- [Directions for this task]:
Filter the records for lines holding the string "repository".

(Collected data)
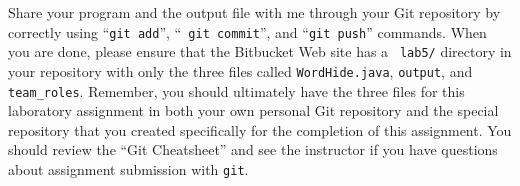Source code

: \vspace{-0.1in}

Share your program and the output file with me through your Git repository by correctly using ``{\tt git add}'', ``{\tt
git commit}'', and ``{\tt git push}'' commands. When you are done, please ensure that the Bitbucket Web site has a {\tt
lab5/} directory in your repository with only the three files called {\tt WordHide.java}, {\tt output}, and {\tt
team\_roles}. Remember, you should ultimately have the three files for this laboratory assignment in both your own
personal Git repository and the special repository that you created specifically for the completion of this assignment.
You should review the ``Git Cheatsheet'' and see the instructor if you have questions about assignment submission with
{\tt git}.



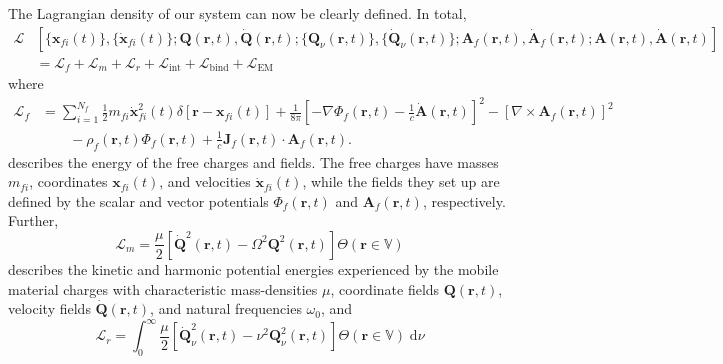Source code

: \documentclass{article}
\begin{document}
The Lagrangian density of our system can now be clearly defined. In total,
\begin{equation}\label{eq:lagrangianDensityMQED}
\begin{split}
\mathcal{L}&\left[\{\mathbf{x}_{fi}(t)\},\{\dot{\mathbf{x}}_{fi}(t)\};\mathbf{Q}(\mathbf{r},t),\dot{\mathbf{Q}}(\mathbf{r},t);\{\mathbf{Q}_\nu(\mathbf{r},t)\},\{\dot{\mathbf{Q}}_\nu(\mathbf{r},t)\};\mathbf{A}_f(\mathbf{r},t),\dot{\mathbf{A}}_f(\mathbf{r},t);\mathbf{A}(\mathbf{r},t),\dot{\mathbf{A}}(\mathbf{r},t)\right]\\
&= \mathcal{L}_f + \mathcal{L}_m + \mathcal{L}_r + \mathcal{L}_\mathrm{int} + \mathcal{L}_\mathrm{bind} + \mathcal{L}_\mathrm{EM}
\end{split}
\end{equation}
where
\begin{equation}
\begin{split}
\mathcal{L}_f &= \sum_{i = 1}^{N_f}\frac{1}{2}m_{fi}\dot{\mathbf{x}}_{fi}^2(t)\delta[\mathbf{r} - \mathbf{x}_{fi}(t)] + \frac{1}{8\pi}\left[-\nabla\Phi_f(\mathbf{r},t) - \frac{1}{c}\dot{\mathbf{A}}(\mathbf{r},t)\right]^2 - \left[\nabla\times\mathbf{A}_f(\mathbf{r},t)\right]^2\\
&\qquad - \rho_f(\mathbf{r},t)\Phi_f(\mathbf{r},t) + \frac{1}{c}\mathbf{J}_f(\mathbf{r},t)\cdot\mathbf{A}_f(\mathbf{r},t).
\end{split}
\end{equation}
describes the energy of the free charges and fields. The free charges have masses $m_{fi}$, coordinates $\mathbf{x}_{fi}(t)$, and velocities $\dot{\mathbf{x}}_{fi}(t)$, while the fields they set up are defined by the scalar and vector potentials $\Phi_f(\mathbf{r},t)$ and $\mathbf{A}_f(\mathbf{r},t)$, respectively. Further,
\begin{equation}\label{eq:lagrangianDensityM}
\mathcal{L}_m = \frac{\mu}{2}\left[\dot{\mathbf{Q}}^2(\mathbf{r},t) - \Omega^2\mathbf{Q}^2(\mathbf{r},t)\right]\Theta(\mathbf{r}\in\mathbb{V})
\end{equation}
describes the kinetic and harmonic potential energies experienced by the mobile material charges with characteristic mass-densities $\mu$, coordinate fields $\mathbf{Q}(\mathbf{r},t)$, velocity fields $\dot{\mathbf{Q}}(\mathbf{r},t)$, and natural frequencies $\omega_0$, and
\begin{equation}
\mathcal{L}_r = \int_0^\infty\frac{\mu}{2}\left[\dot{\mathbf{Q}}_\nu^2(\mathbf{r},t) - \nu^2\mathbf{Q}_\nu^2(\mathbf{r},t)\right]\Theta(\mathbf{r}\in\mathbb{V})\;\mathrm{d}\nu
\end{equation}
\end{document}

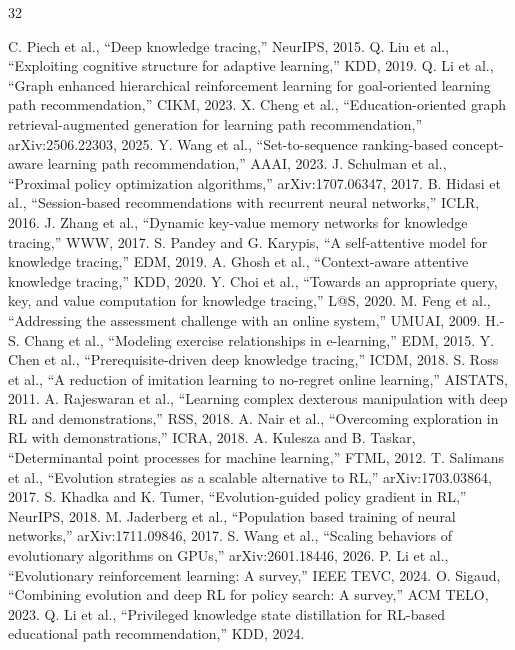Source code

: \documentclass[11pt,a4paper]{article}
\begin{document}

\begin{thebibliography}{32}

 C. Piech et al., ``Deep knowledge tracing,'' NeurIPS, 2015.
 Q. Liu et al., ``Exploiting cognitive structure for adaptive learning,'' KDD, 2019.
 Q. Li et al., ``Graph enhanced hierarchical reinforcement learning for goal-oriented learning path recommendation,'' CIKM, 2023.
 X. Cheng et al., ``Education-oriented graph retrieval-augmented generation for learning path recommendation,'' arXiv:2506.22303, 2025.
 Y. Wang et al., ``Set-to-sequence ranking-based concept-aware learning path recommendation,'' AAAI, 2023.
 J. Schulman et al., ``Proximal policy optimization algorithms,'' arXiv:1707.06347, 2017.
 B. Hidasi et al., ``Session-based recommendations with recurrent neural networks,'' ICLR, 2016.
 J. Zhang et al., ``Dynamic key-value memory networks for knowledge tracing,'' WWW, 2017.
 S. Pandey and G. Karypis, ``A self-attentive model for knowledge tracing,'' EDM, 2019.
 A. Ghosh et al., ``Context-aware attentive knowledge tracing,'' KDD, 2020.
 Y. Choi et al., ``Towards an appropriate query, key, and value computation for knowledge tracing,'' L@S, 2020.
 M. Feng et al., ``Addressing the assessment challenge with an online system,'' UMUAI, 2009.
 H.-S. Chang et al., ``Modeling exercise relationships in e-learning,'' EDM, 2015.
 Y. Chen et al., ``Prerequisite-driven deep knowledge tracing,'' ICDM, 2018.
 S. Ross et al., ``A reduction of imitation learning to no-regret online learning,'' AISTATS, 2011.
 A. Rajeswaran et al., ``Learning complex dexterous manipulation with deep RL and demonstrations,'' RSS, 2018.
 A. Nair et al., ``Overcoming exploration in RL with demonstrations,'' ICRA, 2018.
 A. Kulesza and B. Taskar, ``Determinantal point processes for machine learning,'' FTML, 2012.
 T. Salimans et al., ``Evolution strategies as a scalable alternative to RL,'' arXiv:1703.03864, 2017.
 S. Khadka and K. Tumer, ``Evolution-guided policy gradient in RL,'' NeurIPS, 2018.
 M. Jaderberg et al., ``Population based training of neural networks,'' arXiv:1711.09846, 2017.
 S. Wang et al., ``Scaling behaviors of evolutionary algorithms on GPUs,'' arXiv:2601.18446, 2026.
 P. Li et al., ``Evolutionary reinforcement learning: A survey,'' IEEE TEVC, 2024.
 O. Sigaud, ``Combining evolution and deep RL for policy search: A survey,'' ACM TELO, 2023.
 Q. Li et al., ``Privileged knowledge state distillation for RL-based educational path recommendation,'' KDD, 2024.

\end{thebibliography}
\end{document}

- [Solution to the problem]:
Share your program and the output file with me through your Git repository by correctly using ``{\tt git add}'', ``{\tt
lab5/} directory in your repository with only the three files called {\tt WordHide.java}, {\tt output}, and {\tt
personal Git repository and the special repository that you created specifically for the completion of this assignment.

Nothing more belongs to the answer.